Komosa tentatively clambered up on one of the lion’s paws and shone a light into its mouth. Close up, it was clear that the lower jaw was separate from the main body of the statue itself, able to hinge open and shut. “She’s right,” he said after a moment. “There’s a lever in here, looks like bronze.” He leaned back, directing the light into the gap between the two paws. “And there’s another passage down here.”
“Whoever tried to enter the Tomb obviously got past the first challenge, then,” said Nina. “But not all of them survived.” She glanced at the crushed skeleton. “This guy got stomped, and judging from those stains somebody else lost an arm trying to reach into the lion’s mouth.”

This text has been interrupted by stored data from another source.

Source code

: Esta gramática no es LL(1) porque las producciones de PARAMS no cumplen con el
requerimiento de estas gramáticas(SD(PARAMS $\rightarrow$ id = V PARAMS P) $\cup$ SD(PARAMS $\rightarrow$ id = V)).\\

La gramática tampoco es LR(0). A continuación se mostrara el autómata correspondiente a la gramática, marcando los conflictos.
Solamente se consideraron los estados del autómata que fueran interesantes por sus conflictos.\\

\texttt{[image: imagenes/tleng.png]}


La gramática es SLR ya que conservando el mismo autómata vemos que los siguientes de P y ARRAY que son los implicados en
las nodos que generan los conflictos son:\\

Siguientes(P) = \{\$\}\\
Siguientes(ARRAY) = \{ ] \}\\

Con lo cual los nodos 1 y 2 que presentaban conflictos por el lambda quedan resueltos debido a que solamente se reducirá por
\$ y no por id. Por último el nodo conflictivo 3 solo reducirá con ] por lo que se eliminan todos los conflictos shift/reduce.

Corvus gave her an incredulous look. “Are you saying that the statue moved?”
“Yeah. You set off a trap somewhere, and the lion rolls up the passage, the mouth bites, and the paws go up and down to try to gore or crush you. In fact…” She backed up, running a toe over the floor of the chamber until she found a section that was slightly lower than those around it. It shifted under her touch. “Here. See? This is loose-it’s probably what sprung the trap. Step on this, and you get shut in, with the only way out being…”

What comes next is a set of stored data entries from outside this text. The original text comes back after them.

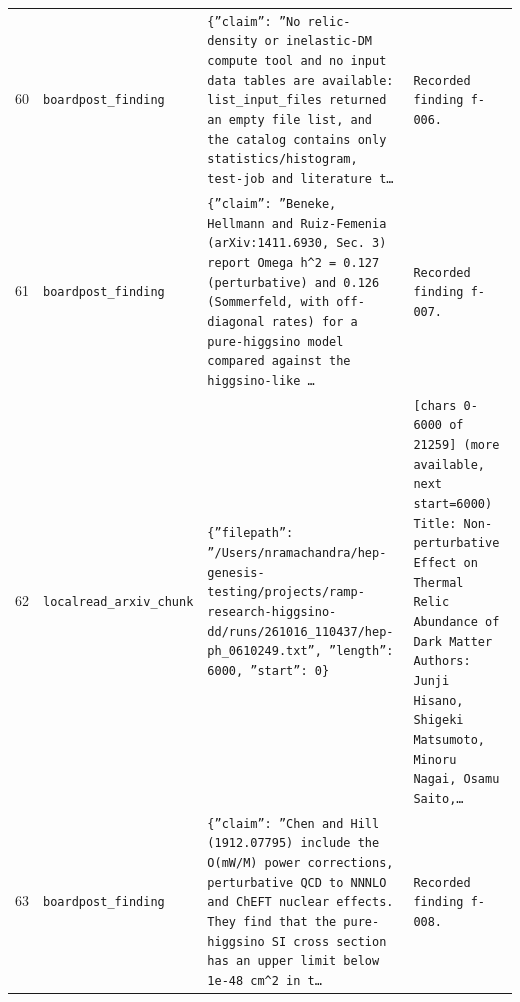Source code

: \documentclass[11pt,a4paper]{article}
\begin{document}
\begin{longtable}{@{}p{}p{}p{}p{}@{}}
60 & \texttt{board}\newline\texttt{post\_\allowbreak{}finding} & \texttt{\{''claim'':\allowbreak{} ''No relic-density or inelastic-DM compute tool and no input data tables are available:\allowbreak{} list\_\allowbreak{}input\_\allowbreak{}files returned an empty file list,\allowbreak{} and the catalog contains only statistics/\allowbreak{}histogram,\allowbreak{} test-job and literature t\ldots{}\allowbreak{}} & \texttt{Recorded finding f-006.} \\
61 & \texttt{board}\newline\texttt{post\_\allowbreak{}finding} & \texttt{\{''claim'':\allowbreak{} ''Beneke,\allowbreak{} Hellmann and Ruiz-Femenia (arXiv:\allowbreak{}1411.6930,\allowbreak{} Sec. 3)\allowbreak{} report Omega h\textasciicircum{}\allowbreak{}2 =\allowbreak{} 0.127 (perturbative)\allowbreak{} and 0.126 (Sommerfeld,\allowbreak{} with off-diagonal rates)\allowbreak{} for a pure-higgsino model compared against the higgsino-like \ldots{}\allowbreak{}} & \texttt{Recorded finding f-007.} \\
62 & \texttt{local}\newline\texttt{read\_\allowbreak{}arxiv\_\allowbreak{}chunk} & \texttt{\{''filepath'':\allowbreak{} ''/\allowbreak{}Users/\allowbreak{}nramachandra/\allowbreak{}hep-genesis-testing/\allowbreak{}projects/\allowbreak{}ramp-research-higgsino-dd/\allowbreak{}runs/\allowbreak{}261016\_\allowbreak{}110437/\allowbreak{}hep-ph\_\allowbreak{}0610249.txt'',\allowbreak{} ''length'':\allowbreak{} 6000,\allowbreak{} ''start'':\allowbreak{} 0\}\allowbreak{}} & \texttt{[chars 0-6000 of 21259]\allowbreak{} (more available,\allowbreak{} next start=\allowbreak{}6000)\allowbreak{}  Title:\allowbreak{} Non-perturbative Effect on Thermal Relic Abundance of Dark Matter Authors:\allowbreak{} Junji Hisano,\allowbreak{} Shigeki Matsumoto,\allowbreak{} Minoru Nagai,\allowbreak{} Osamu Saito,\allowbreak{}\ldots{}\allowbreak{}} \\
63 & \texttt{board}\newline\texttt{post\_\allowbreak{}finding} & \texttt{\{''claim'':\allowbreak{} ''Chen and Hill (1912.07795)\allowbreak{} include the O(mW/\allowbreak{}M)\allowbreak{} power corrections,\allowbreak{} perturbative QCD to NNNLO and ChEFT nuclear effects. They find that the pure-higgsino SI cross section has an upper limit below 1e-48 cm\textasciicircum{}\allowbreak{}2 in t\ldots{}\allowbreak{}} & \texttt{Recorded finding f-008.} \\

\end{longtable}
\end{document}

“… to beat the challenge in the same way that Hercules did,” said Sophia thoughtfully. “Assuming they haven’t all been beaten, could any of the traps still be functioning?”
“I don’t know. I would have said no, until Eddie told me about the one in Tibet, which would have been much older than these. If the mechanisms were made of stone and metal rather than wood and rope, then maybe…”
Sophia shone her light into Nina’s face. “Well, it’s a good thing you’re here to guide us through them. How far have you gotten?”
“I’ve reached the sixth trial, and gotten the directions through the labyrinth up to that point as well,” Nina said, blinking in irritation. “I’d be able to work faster if, y’know, you took these damn things off of me.” She held up both hands, tugging the chain of the handcuffs taut between them.
Sophia considered for a moment. “Release her,” she ordered at last.
“Are you sure?” asked Corvus.
Sophia smiled and walked over to Chase, running a hand along the shoulders of his leather jacket. “She won’t do anything stupid as long as we have him.”
Corvus nodded. “Very well.” One of his men unlocked Nina’s cuffs. She rubbed her wrists where the metal had dug grooves into her flesh. “Now, let us proceed.”
One by one, the expedition members slipped through the narrow gap between the lion’s paws.
The passages beyond were indeed a labyrinth, a tight, dusty maze. Nina had already written down the directions, however, and progression was a simple matter of following the correct choice of left or right at each junction.
The question had occurred to her of what would happen if the wrong path were taken, but she decided not to bring it up in case Sophia or Corvus decided to make Chase be the one to investigate.
They encountered other tasks along the way, more stylized statues frozen midattack when the release switch was found by past tomb raiders, or jammed against the end of each chamber having killed those who had tried-and failed-to pass them. With nobody to reset the traps, they were rendered harmless once triggered… but that didn’t stop the party from negotiating each challenge with the utmost caution. Just in case.
The Lernaean hydra: seven snakelike heads that had once shot poisoned darts taking the lives of three intruders, their skeletons twisted on the ground in the agonized contortions of death. The stone heads now lay broken on the floor, the statue decapitated. Not a literal interpretation of the myth, Nina knew, but she doubted that the Tomb’s builders could make metal and stone spontaneously regenerate.